The public model registry, per-request model switching, and what it costs in latency.

The API exposes stable public model ids that hide checkpoints and infrastructure. List them:

bash

curl -s https://api.kalpalabs.ai/v1/models -H "Authorization: Bearer $KALPA_API_KEY"

json

{
  "data": [
    {
      "id": "kalpa-conversational-v1",
      "display_name": "Kalpa Conversational v1",
      "description": "Flagship multi-speaker conversational speech model (TTS + converse).",
      "modes": ["converse", "tts"],
      "speakers": ["0", "1"],
      "default": true
    },
    { "id": "kalpa-conversational-8b",   "modes": ["converse", "tts"], "speakers": ["0", "1"], "default": false },
    { "id": "kalpa-conversational-mini", "modes": ["converse", "tts"], "speakers": ["0", "1"], "default": false }
  ]
}

Model	Use it for
`kalpa-conversational-v1`	The flagship — best quality; the default when `model` is omitted.
`kalpa-conversational-8b`	8B variant — quality close to flagship at lower serving cost.
`kalpa-conversational-mini`	Compact variant — fastest to load and cheapest to run.

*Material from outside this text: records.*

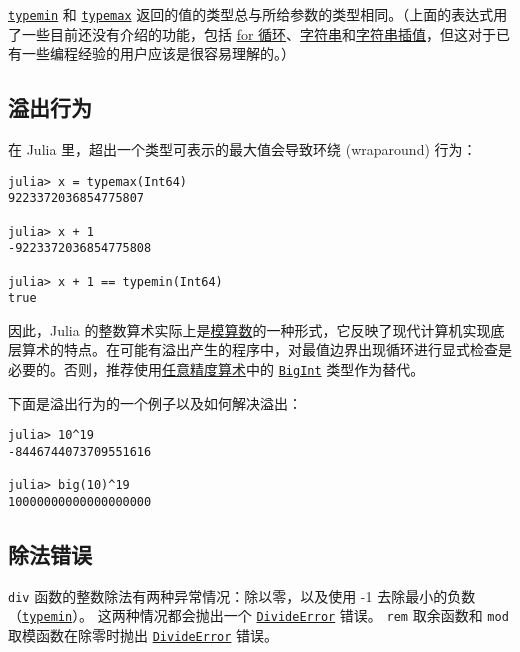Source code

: \hyperlink{3613894539247233488}{\texttt{typemin}} 和 \hyperlink{17760305803764597758}{\texttt{typemax}} 返回的值的类型总与所给参数的类型相同。（上面的表达式用了一些目前还没有介绍的功能，包括 \hyperlink{9034109510149997190}{for 循环}、\hyperlink{205866387929607333}{字符串}和\hyperlink{4452850363638134205}{字符串插值}，但这对于已有一些编程经验的用户应该是很容易理解的。）



\hypertarget{7600249066838051055}{}


\subsection{溢出行为}



在 Julia 里，超出一个类型可表示的最大值会导致环绕 (wraparound) 行为：




\begin{verbatim}
julia> x = typemax(Int64)
9223372036854775807

julia> x + 1
-9223372036854775808

julia> x + 1 == typemin(Int64)
true
\end{verbatim}



因此，Julia 的整数算术实际上是\href{https://en.wikipedia.org/wiki/Modular\_arithmetic}{模算数}的一种形式，它反映了现代计算机实现底层算术的特点。在可能有溢出产生的程序中，对最值边界出现循环进行显式检查是必要的。否则，推荐使用\hyperlink{7030973523078279877}{任意精度算术}中的 \hyperlink{423405808990690832}{\texttt{BigInt}} 类型作为替代。



下面是溢出行为的一个例子以及如何解决溢出：




\begin{verbatim}
julia> 10^19
-8446744073709551616

julia> big(10)^19
10000000000000000000
\end{verbatim}



\hypertarget{18099425100953658872}{}


\subsection{除法错误}



\texttt{div} 函数的整数除法有两种异常情况：除以零，以及使用 -1 去除最小的负数（\hyperlink{3613894539247233488}{\texttt{typemin}}）。 这两种情况都会抛出一个 \hyperlink{4168463413201806292}{\texttt{DivideError}} 错误。 \texttt{rem} 取余函数和 \texttt{mod} 取模函数在除零时抛出 \hyperlink{4168463413201806292}{\texttt{DivideError}} 错误。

Choosing a model per request

Every generation endpoint takes a model field:

json

{ "text": "…", "model": "kalpa-conversational-mini" }

Omit it (or send null) for the default model. The response's model field always echoes the resolved public id, so logs stay unambiguous.
An unknown id, or a model that doesn't support the endpoint's mode, returns 400 invalid_request.

Speakers are per model

Each card's speakers lists the role labels that model understands, in turn order. Don't hardcode them — read the card and use its labels. The details (and why wrong labels degrade audio) are in Conversations.

Switching cost

One model is resident on the accelerator at a time. Requests to the resident model are fast; the first request after a switch pays the load — from seconds for the mini model to tens of seconds for the flagship. If your traffic is latency-sensitive, keep it on one model rather than alternating, and expect the first call to a cold model to be slow (set client timeouts accordingly).